> WORK REQUIRED:
Print every entry word for word, but omit the pictures.
** Opening EXERCISE DATA block **
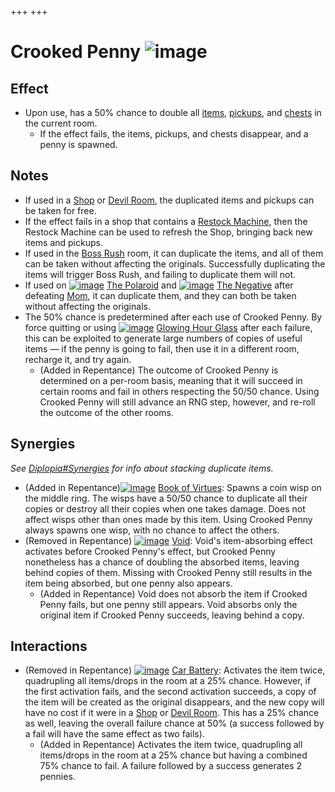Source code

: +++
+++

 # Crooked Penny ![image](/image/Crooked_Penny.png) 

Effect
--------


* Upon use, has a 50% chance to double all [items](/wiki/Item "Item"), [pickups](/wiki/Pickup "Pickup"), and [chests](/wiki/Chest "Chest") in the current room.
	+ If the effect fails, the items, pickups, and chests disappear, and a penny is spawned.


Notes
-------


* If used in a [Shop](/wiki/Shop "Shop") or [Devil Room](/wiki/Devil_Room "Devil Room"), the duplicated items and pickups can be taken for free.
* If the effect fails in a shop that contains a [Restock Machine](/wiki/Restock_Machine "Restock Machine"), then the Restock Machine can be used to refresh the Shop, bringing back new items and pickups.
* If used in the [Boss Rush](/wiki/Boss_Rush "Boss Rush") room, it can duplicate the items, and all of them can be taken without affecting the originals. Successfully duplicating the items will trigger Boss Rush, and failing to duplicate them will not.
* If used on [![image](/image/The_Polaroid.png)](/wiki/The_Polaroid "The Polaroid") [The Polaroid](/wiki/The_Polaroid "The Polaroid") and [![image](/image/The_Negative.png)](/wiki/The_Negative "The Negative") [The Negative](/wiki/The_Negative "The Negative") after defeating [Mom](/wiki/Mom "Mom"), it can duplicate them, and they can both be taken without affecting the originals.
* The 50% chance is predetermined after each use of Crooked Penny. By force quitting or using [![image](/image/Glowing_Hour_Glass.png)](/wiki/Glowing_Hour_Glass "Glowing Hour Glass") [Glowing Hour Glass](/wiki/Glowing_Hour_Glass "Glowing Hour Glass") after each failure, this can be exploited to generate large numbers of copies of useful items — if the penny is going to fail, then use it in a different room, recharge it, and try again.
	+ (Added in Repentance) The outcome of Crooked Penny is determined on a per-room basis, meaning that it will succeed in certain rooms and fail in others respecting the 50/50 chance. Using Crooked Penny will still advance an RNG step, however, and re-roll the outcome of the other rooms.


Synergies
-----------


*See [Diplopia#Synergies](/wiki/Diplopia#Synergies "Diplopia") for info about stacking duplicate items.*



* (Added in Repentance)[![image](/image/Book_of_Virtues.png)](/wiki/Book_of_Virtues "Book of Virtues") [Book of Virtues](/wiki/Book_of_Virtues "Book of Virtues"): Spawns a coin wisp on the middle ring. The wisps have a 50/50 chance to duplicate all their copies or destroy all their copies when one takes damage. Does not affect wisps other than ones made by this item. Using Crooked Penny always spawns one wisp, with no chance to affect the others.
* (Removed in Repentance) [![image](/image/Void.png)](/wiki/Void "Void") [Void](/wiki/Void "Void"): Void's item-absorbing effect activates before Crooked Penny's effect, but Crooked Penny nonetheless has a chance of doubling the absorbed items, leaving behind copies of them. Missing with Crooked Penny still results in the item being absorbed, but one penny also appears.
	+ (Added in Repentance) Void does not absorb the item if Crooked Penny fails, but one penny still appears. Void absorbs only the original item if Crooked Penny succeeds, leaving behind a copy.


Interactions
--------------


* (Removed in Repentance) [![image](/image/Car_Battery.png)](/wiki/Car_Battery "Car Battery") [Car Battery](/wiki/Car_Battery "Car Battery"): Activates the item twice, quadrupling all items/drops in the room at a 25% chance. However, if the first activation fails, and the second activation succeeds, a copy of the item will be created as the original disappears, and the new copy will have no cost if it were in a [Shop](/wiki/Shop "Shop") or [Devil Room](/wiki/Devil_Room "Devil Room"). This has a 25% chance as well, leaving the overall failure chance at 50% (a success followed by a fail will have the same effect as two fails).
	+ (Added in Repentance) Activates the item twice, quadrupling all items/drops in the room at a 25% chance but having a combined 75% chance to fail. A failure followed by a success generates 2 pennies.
** Closing EXERCISE DATA block **
> EXERCISE RESPONSE:
Source code

: +++
+++

 # Crooked Penny ![image](/image/Crooked_Penny.png) 

Effect
--------


* Upon use, has a 50% chance to double all [items](/wiki/Item "Item"), [pickups](/wiki/Pickup "Pickup"), and [chests](/wiki/Chest "Chest") in the current room.
	+ If the effect fails, the items, pickups, and chests disappear, and a penny is spawned.


Notes
-------


* If used in a [Shop](/wiki/Shop "Shop") or [Devil Room](/wiki/Devil_Room "Devil Room"), the duplicated items and pickups can be taken for free.
* If the effect fails in a shop that contains a [Restock Machine](/wiki/Restock_Machine "Restock Machine"), then the Restock Machine can be used to refresh the Shop, bringing back new items and pickups.
* If used in the [Boss Rush](/wiki/Boss_Rush "Boss Rush") room, it can duplicate the items, and all of them can be taken without affecting the originals. Successfully duplicating the items will trigger Boss Rush, and failing to duplicate them will not.
* If used on [![image](/image/The_Polaroid.png)](/wiki/The_Polaroid "The Polaroid") [The Polaroid](/wiki/The_Polaroid "The Polaroid") and [![image](/image/The_Negative.png)](/wiki/The_Negative "The Negative") [The Negative](/wiki/The_Negative "The Negative") after defeating [Mom](/wiki/Mom "Mom"), it can duplicate them, and they can both be taken without affecting the originals.
* The 50% chance is predetermined after each use of Crooked Penny. By force quitting or using [![image](/image/Glowing_Hour_Glass.png)](/wiki/Glowing_Hour_Glass "Glowing Hour Glass") [Glowing Hour Glass](/wiki/Glowing_Hour_Glass "Glowing Hour Glass") after each failure, this can be exploited to generate large numbers of copies of useful items — if the penny is going to fail, then use it in a different room, recharge it, and try again.
	+ (Added in Repentance) The outcome of Crooked Penny is determined on a per-room basis, meaning that it will succeed in certain rooms and fail in others respecting the 50/50 chance. Using Crooked Penny will still advance an RNG step, however, and re-roll the outcome of the other rooms.


Synergies
-----------


*See [Diplopia#Synergies](/wiki/Diplopia#Synergies "Diplopia") for info about stacking duplicate items.*



* (Added in Repentance)[![image](/image/Book_of_Virtues.png)](/wiki/Book_of_Virtues "Book of Virtues") [Book of Virtues](/wiki/Book_of_Virtues "Book of Virtues"): Spawns a coin wisp on the middle ring. The wisps have a 50/50 chance to duplicate all their copies or destroy all their copies when one takes damage. Does not affect wisps other than ones made by this item. Using Crooked Penny always spawns one wisp, with no chance to affect the others.
* (Removed in Repentance) [![image](/image/Void.png)](/wiki/Void "Void") [Void](/wiki/Void "Void"): Void's item-absorbing effect activates before Crooked Penny's effect, but Crooked Penny nonetheless has a chance of doubling the absorbed items, leaving behind copies of them. Missing with Crooked Penny still results in the item being absorbed, but one penny also appears.
	+ (Added in Repentance) Void does not absorb the item if Crooked Penny fails, but one penny still appears. Void absorbs only the original item if Crooked Penny succeeds, leaving behind a copy.


Interactions
--------------


* (Removed in Repentance) [![image](/image/Car_Battery.png)](/wiki/Car_Battery "Car Battery") [Car Battery](/wiki/Car_Battery "Car Battery"): Activates the item twice, quadrupling all items/drops in the room at a 25% chance. However, if the first activation fails, and the second activation succeeds, a copy of the item will be created as the original disappears, and the new copy will have no cost if it were in a [Shop](/wiki/Shop "Shop") or [Devil Room](/wiki/Devil_Room "Devil Room"). This has a 25% chance as well, leaving the overall failure chance at 50% (a success followed by a fail will have the same effect as two fails).
	+ (Added in Repentance) Activates the item twice, quadrupling all items/drops in the room at a 25% chance but having a combined 75% chance to fail. A failure followed by a success generates 2 pennies.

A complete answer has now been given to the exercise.